▸ TASK TO COMPLETE: Could you reproduce every entry that follows, exactly as shown?

▸ RECORD EXTRACTS:
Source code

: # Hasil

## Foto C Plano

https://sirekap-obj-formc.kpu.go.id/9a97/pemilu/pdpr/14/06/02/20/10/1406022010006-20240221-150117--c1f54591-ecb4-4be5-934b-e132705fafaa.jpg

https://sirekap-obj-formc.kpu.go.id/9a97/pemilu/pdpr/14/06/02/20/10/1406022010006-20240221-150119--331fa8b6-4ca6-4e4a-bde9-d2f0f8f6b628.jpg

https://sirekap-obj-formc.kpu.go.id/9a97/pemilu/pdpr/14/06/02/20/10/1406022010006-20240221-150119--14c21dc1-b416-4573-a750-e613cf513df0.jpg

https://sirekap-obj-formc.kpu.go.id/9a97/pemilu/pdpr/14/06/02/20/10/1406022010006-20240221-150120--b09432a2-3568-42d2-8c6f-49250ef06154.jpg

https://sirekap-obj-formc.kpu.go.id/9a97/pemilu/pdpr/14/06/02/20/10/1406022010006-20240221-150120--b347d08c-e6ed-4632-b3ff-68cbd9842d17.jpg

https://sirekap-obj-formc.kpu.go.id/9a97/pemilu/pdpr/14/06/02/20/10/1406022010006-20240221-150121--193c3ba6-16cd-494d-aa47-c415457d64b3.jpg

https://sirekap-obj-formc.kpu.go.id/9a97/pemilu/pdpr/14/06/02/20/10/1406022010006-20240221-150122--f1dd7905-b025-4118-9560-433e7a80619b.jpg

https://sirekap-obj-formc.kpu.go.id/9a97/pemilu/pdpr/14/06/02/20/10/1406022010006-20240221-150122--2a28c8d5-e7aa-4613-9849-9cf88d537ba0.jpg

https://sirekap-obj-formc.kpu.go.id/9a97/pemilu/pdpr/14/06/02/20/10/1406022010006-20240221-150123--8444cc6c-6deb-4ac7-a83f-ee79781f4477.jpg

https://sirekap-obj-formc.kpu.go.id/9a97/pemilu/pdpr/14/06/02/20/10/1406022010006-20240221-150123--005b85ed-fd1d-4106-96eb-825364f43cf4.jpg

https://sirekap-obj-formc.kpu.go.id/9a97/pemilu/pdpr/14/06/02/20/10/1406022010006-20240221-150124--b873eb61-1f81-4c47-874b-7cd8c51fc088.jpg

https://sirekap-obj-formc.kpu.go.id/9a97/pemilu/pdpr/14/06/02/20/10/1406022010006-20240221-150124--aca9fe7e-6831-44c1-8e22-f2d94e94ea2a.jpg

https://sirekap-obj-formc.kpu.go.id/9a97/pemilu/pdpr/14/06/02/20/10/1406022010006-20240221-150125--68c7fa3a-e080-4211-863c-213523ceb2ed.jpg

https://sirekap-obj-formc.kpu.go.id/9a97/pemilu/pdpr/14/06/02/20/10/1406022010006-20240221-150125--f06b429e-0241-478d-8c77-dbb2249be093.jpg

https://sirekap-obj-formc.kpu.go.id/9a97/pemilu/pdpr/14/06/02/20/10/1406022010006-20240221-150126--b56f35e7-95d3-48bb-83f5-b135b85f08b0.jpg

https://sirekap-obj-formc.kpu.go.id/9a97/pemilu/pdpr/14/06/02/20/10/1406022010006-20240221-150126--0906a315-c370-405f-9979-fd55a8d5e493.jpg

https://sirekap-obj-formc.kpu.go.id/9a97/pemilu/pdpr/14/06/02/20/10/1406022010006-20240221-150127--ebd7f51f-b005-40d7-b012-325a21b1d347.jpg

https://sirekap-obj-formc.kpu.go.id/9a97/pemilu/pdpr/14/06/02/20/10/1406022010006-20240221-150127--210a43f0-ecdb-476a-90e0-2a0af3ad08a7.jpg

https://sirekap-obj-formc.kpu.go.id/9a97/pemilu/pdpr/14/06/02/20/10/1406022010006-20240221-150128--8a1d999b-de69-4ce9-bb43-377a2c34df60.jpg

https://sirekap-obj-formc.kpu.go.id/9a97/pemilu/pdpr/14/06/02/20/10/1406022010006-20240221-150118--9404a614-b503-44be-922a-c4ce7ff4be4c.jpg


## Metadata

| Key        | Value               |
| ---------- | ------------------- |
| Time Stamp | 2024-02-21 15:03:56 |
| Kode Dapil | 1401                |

▸ OUTPUT FOR THIS TASK:
Source code

: # Hasil

## Foto C Plano

https://sirekap-obj-formc.kpu.go.id/9a97/pemilu/pdpr/14/06/02/20/10/1406022010006-20240221-150117--c1f54591-ecb4-4be5-934b-e132705fafaa.jpg

https://sirekap-obj-formc.kpu.go.id/9a97/pemilu/pdpr/14/06/02/20/10/1406022010006-20240221-150119--331fa8b6-4ca6-4e4a-bde9-d2f0f8f6b628.jpg

https://sirekap-obj-formc.kpu.go.id/9a97/pemilu/pdpr/14/06/02/20/10/1406022010006-20240221-150119--14c21dc1-b416-4573-a750-e613cf513df0.jpg

https://sirekap-obj-formc.kpu.go.id/9a97/pemilu/pdpr/14/06/02/20/10/1406022010006-20240221-150120--b09432a2-3568-42d2-8c6f-49250ef06154.jpg

https://sirekap-obj-formc.kpu.go.id/9a97/pemilu/pdpr/14/06/02/20/10/1406022010006-20240221-150120--b347d08c-e6ed-4632-b3ff-68cbd9842d17.jpg

https://sirekap-obj-formc.kpu.go.id/9a97/pemilu/pdpr/14/06/02/20/10/1406022010006-20240221-150121--193c3ba6-16cd-494d-aa47-c415457d64b3.jpg

https://sirekap-obj-formc.kpu.go.id/9a97/pemilu/pdpr/14/06/02/20/10/1406022010006-20240221-150122--f1dd7905-b025-4118-9560-433e7a80619b.jpg

https://sirekap-obj-formc.kpu.go.id/9a97/pemilu/pdpr/14/06/02/20/10/1406022010006-20240221-150122--2a28c8d5-e7aa-4613-9849-9cf88d537ba0.jpg

https://sirekap-obj-formc.kpu.go.id/9a97/pemilu/pdpr/14/06/02/20/10/1406022010006-20240221-150123--8444cc6c-6deb-4ac7-a83f-ee79781f4477.jpg

https://sirekap-obj-formc.kpu.go.id/9a97/pemilu/pdpr/14/06/02/20/10/1406022010006-20240221-150123--005b85ed-fd1d-4106-96eb-825364f43cf4.jpg

https://sirekap-obj-formc.kpu.go.id/9a97/pemilu/pdpr/14/06/02/20/10/1406022010006-20240221-150124--b873eb61-1f81-4c47-874b-7cd8c51fc088.jpg

https://sirekap-obj-formc.kpu.go.id/9a97/pemilu/pdpr/14/06/02/20/10/1406022010006-20240221-150124--aca9fe7e-6831-44c1-8e22-f2d94e94ea2a.jpg

https://sirekap-obj-formc.kpu.go.id/9a97/pemilu/pdpr/14/06/02/20/10/1406022010006-20240221-150125--68c7fa3a-e080-4211-863c-213523ceb2ed.jpg

https://sirekap-obj-formc.kpu.go.id/9a97/pemilu/pdpr/14/06/02/20/10/1406022010006-20240221-150125--f06b429e-0241-478d-8c77-dbb2249be093.jpg

https://sirekap-obj-formc.kpu.go.id/9a97/pemilu/pdpr/14/06/02/20/10/1406022010006-20240221-150126--b56f35e7-95d3-48bb-83f5-b135b85f08b0.jpg

https://sirekap-obj-formc.kpu.go.id/9a97/pemilu/pdpr/14/06/02/20/10/1406022010006-20240221-150126--0906a315-c370-405f-9979-fd55a8d5e493.jpg

https://sirekap-obj-formc.kpu.go.id/9a97/pemilu/pdpr/14/06/02/20/10/1406022010006-20240221-150127--ebd7f51f-b005-40d7-b012-325a21b1d347.jpg

https://sirekap-obj-formc.kpu.go.id/9a97/pemilu/pdpr/14/06/02/20/10/1406022010006-20240221-150127--210a43f0-ecdb-476a-90e0-2a0af3ad08a7.jpg

https://sirekap-obj-formc.kpu.go.id/9a97/pemilu/pdpr/14/06/02/20/10/1406022010006-20240221-150128--8a1d999b-de69-4ce9-bb43-377a2c34df60.jpg

https://sirekap-obj-formc.kpu.go.id/9a97/pemilu/pdpr/14/06/02/20/10/1406022010006-20240221-150118--9404a614-b503-44be-922a-c4ce7ff4be4c.jpg


## Metadata

| Key        | Value               |
| ---------- | ------------------- |
| Time Stamp | 2024-02-21 15:03:56 |
| Kode Dapil | 1401                |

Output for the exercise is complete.